The three basic forms of investment companies consist of closed-end companies, unit investment trusts and open-end companies or mutual funds. Exchange traded funds fall somewhere between the unit investment trust and the open-end fund, with some characteristics of a closed-end company. Understanding the differences between these two investments can confuse even the most avid investor.
Mutual Fund Basics
As an investment company, mutual funds or open-end companies offer investors the ability to invest in a diverse portfolio of securities. If your company offers a 401k retirement plan, odds are good that the plan has numerous mutual funds you can choose as investment options. The classic characteristics of a mutual fund include allowing investors to redeem purchased shares or buy shares directly from the mutual fund or a registered broker/dealer of the fund. Also, net-asset value determines mutual fund prices.

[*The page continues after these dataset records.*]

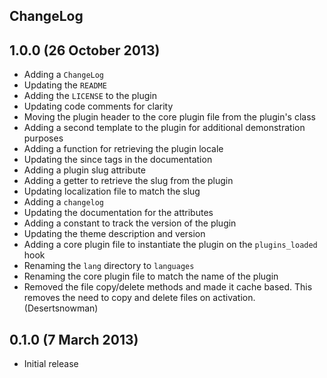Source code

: ## ChangeLog

## 1.0.0 (26 October 2013)

* Adding a `ChangeLog`
* Updating the `README`
* Adding the `LICENSE` to the plugin
* Updating code comments for clarity
* Moving the plugin header to the core plugin file from the plugin's class
* Adding a second template to the plugin for additional demonstration purposes
* Adding a function for retrieving the plugin locale
* Updating the since tags in the documentation
* Adding a plugin slug attribute
* Adding a getter to retrieve the slug from the plugin
* Updating localization file to match the slug
* Adding a `changelog`
* Updating the documentation for the attributes
* Adding a constant to track the version of the plugin
* Updating the theme description and version
* Adding a core plugin file to instantiate the plugin on the `plugins_loaded` hook
* Renaming the `lang` directory to `languages`
* Renaming the core plugin file to match the name of the plugin
* Removed the file copy/delete methods and made it cache based. This removes the need to copy and delete files on activation. (Desertsnowman)

## 0.1.0 (7 March 2013)

* Initial release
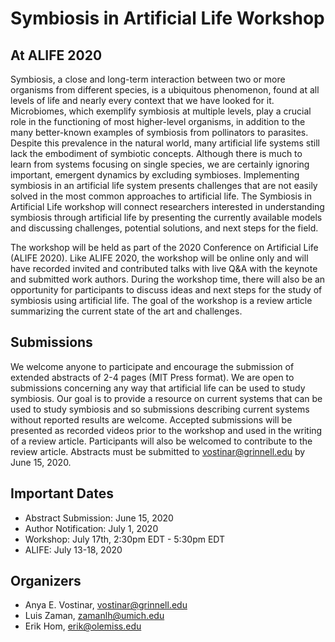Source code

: # Symbiosis in Artificial Life Workshop
## At ALIFE 2020

Symbiosis, a close and long-term interaction between two or more organisms from different species, is a ubiquitous phenomenon, found at all levels of life and nearly every context that we have looked for it. Microbiomes, which exemplify symbiosis at multiple levels, play a crucial role in the functioning of most higher-level organisms, in addition to the many better-known examples of symbiosis from pollinators to parasites. Despite this prevalence in the natural world, many artificial life systems still lack the embodiment of symbiotic concepts. Although there is much to learn from systems focusing on single species, we are certainly ignoring important, emergent dynamics by excluding symbioses. Implementing symbiosis in an artificial life system presents challenges that are not easily solved in the most common approaches to artificial life. The Symbiosis in Artificial Life workshop will connect researchers interested in understanding symbiosis through artificial life by presenting the currently available models and discussing challenges, potential solutions, and next steps for the field.

The workshop will be held as part of the 2020 Conference on Artificial Life (ALIFE 2020). Like ALIFE 2020, the workshop will be online only and will have recorded invited and contributed talks with live Q&A with the keynote and submitted work authors. During the workshop time, there will also be an opportunity for participants to discuss ideas and next steps for the study of symbiosis using artificial life. The goal of the workshop is a review article summarizing the current state of the art and challenges.

## Submissions
We welcome anyone to participate and encourage the submission of extended abstracts of 2-4 pages (MIT Press format). We are open to submissions concerning any way that artificial life can be used to study symbiosis. Our goal is to provide a resource on current systems that can be used to study symbiosis and so submissions describing current systems without reported results are welcome. Accepted submissions will be presented as recorded videos prior to the workshop and used in the writing of a review article. Participants will also be welcomed to contribute to the review article. Abstracts must be submitted to vostinar@grinnell.edu by June 15, 2020. 

## Important Dates
* Abstract Submission: June 15, 2020
* Author Notification: July 1, 2020
* Workshop: July 17th, 2:30pm EDT - 5:30pm EDT
* ALIFE: July 13-18, 2020

## Organizers
* Anya E. Vostinar, vostinar@grinnell.edu
* Luis Zaman, zamanlh@umich.edu
* Erik Hom, erik@olemiss.edu 

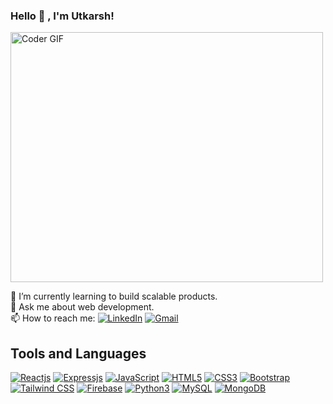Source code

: ### Hello :handshake: , I'm Utkarsh!

<img src="https://media.giphy.com/media/SWoSkN6DxTszqIKEqv/giphy.gif" alt="Coder GIF" width="500" height="400">

🌱 I’m currently learning to build scalable products. <br>
💬 Ask me about web development.<br>
📫 How to reach me: [![LinkedIn](https://img.shields.io/badge/-LinkedIn-blue?style=social&logo=linkedin&link=https://www.linkedin.com/in/sandeep-kumar-singh-449910178/)](https://www.linkedin.com/in/utkarsh2504/)
[![Gmail](https://img.shields.io/badge/-Gmail-red?style=social&logo=gmail&link=mailto:utkarsh19213@iiitd.ac.in)](mailto:utkarsh19213@iiitd.ac.in)
<br>

## Tools and Languages
[![Reactjs](https://img.shields.io/badge/-ReactJS-black?style=social&logo=react&link=https://github.com/utkarsh-dubey)](https://github.com/utkarsh-dubey)
[![Expressjs](https://img.shields.io/badge/-Express.js-violet?style=social&logo=express&link=https://github.com/utkarsh-dubey)](https://github.com/utkarsh-dubey)
[![JavaScript](https://img.shields.io/badge/-JavaScript-green?style=social&logo=javascript&link=https://github.com/utkarsh-dubey)](https://github.com/utkarsh-dubey)
[![HTML5](https://img.shields.io/badge/-HTML5-E34F26?style=social&logo=html5&link=https://github.com/utkarsh-dubey)](https://github.com/utkarsh-dubey)
[![CSS3](https://img.shields.io/badge/-CSS3-1572B6?style=social&logo=css3&link=https://github.com/utkarsh-dubey)](https://github.com/utkarsh-dubey)
[![Bootstrap](https://img.shields.io/badge/-Bootstrap-563D7C?style=social&logo=bootstrap&link=https://github.com/utkarsh-dubey)](https://github.com/utkarsh-dubey)
[![Tailwind CSS](https://img.shields.io/badge/-Tailwind%20CSS-violet?style=social&logo=tailwindcss&link=https://github.com/utkarsh-dubey)](https://github.com/utkarsh-dubey)
[![Firebase](https://img.shields.io/badge/-Firebase-blue?style=social&logo=firebase&link=https://github.com/utkarsh-dubey)](https://github.com/utkarsh-dubey)
[![Python3](https://img.shields.io/badge/-Python3-green?style=social&logo=python&link=https://github.com/utkarsh-dubey)](https://github.com/utkarsh-dubey)
[![MySQL](https://img.shields.io/badge/-MySQL-violet?style=social&logo=mysql&link=https://github.com/utkarsh-dubey)](https://github.com/utkarsh-dubey)
[![MongoDB](https://img.shields.io/badge/-MongoDB-violet?style=social&logo=mongodb&link=https://github.com/utkarsh-dubey)](https://github.com/utkarsh-dubey)

<!-- <img src="https://github-readme-stats.vercel.app/api/top-langs/?username=utkarsh-dubey&show_icons=true&theme=radical&layout=compact&count_private=true&langs_count=6"> -->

Exchange traded funds legally operate as open-end companies or unit investment trusts. Like a mutual fund, an ETF gives the investor a low-cost way to participate in a broad sector of the market with simple trading transactions. Although an ETF can get classified as an open-end company, it differs from the traditional mutual fund in a number of ways.
How They Differ
Mutual funds sell directly to the individual investor, whereas ETFs sell in large blocks of units called creation units. Once all the creation units are sold, investors have two ways to sell their units -- they can split them up and sell them or they can resell them to the ETF. Mutual fund owners can redeem shares at anytime by selling them back to the fund, which then has seven days to forward any proceeds to the investor. Because ETFs redeem creation units by giving the investor the actual shares of stock instead of cash, they cannot call themselves a mutual fund.
Trades Like Stock
So, what’s the deal with creation units? You own ETFs and you never purchased large blocks of units, right? Well, that’s because large institutional investors buy creation units. Before you even get the chance to buy individual units of an ETF, large blocks of units get bought and split up into individual units. These individual units trade in the secondary market on an exchange such as the NYSE or NASDAQ, allowing investors to sell them short and buy them on margin -- which can never happen with mutual fund shares.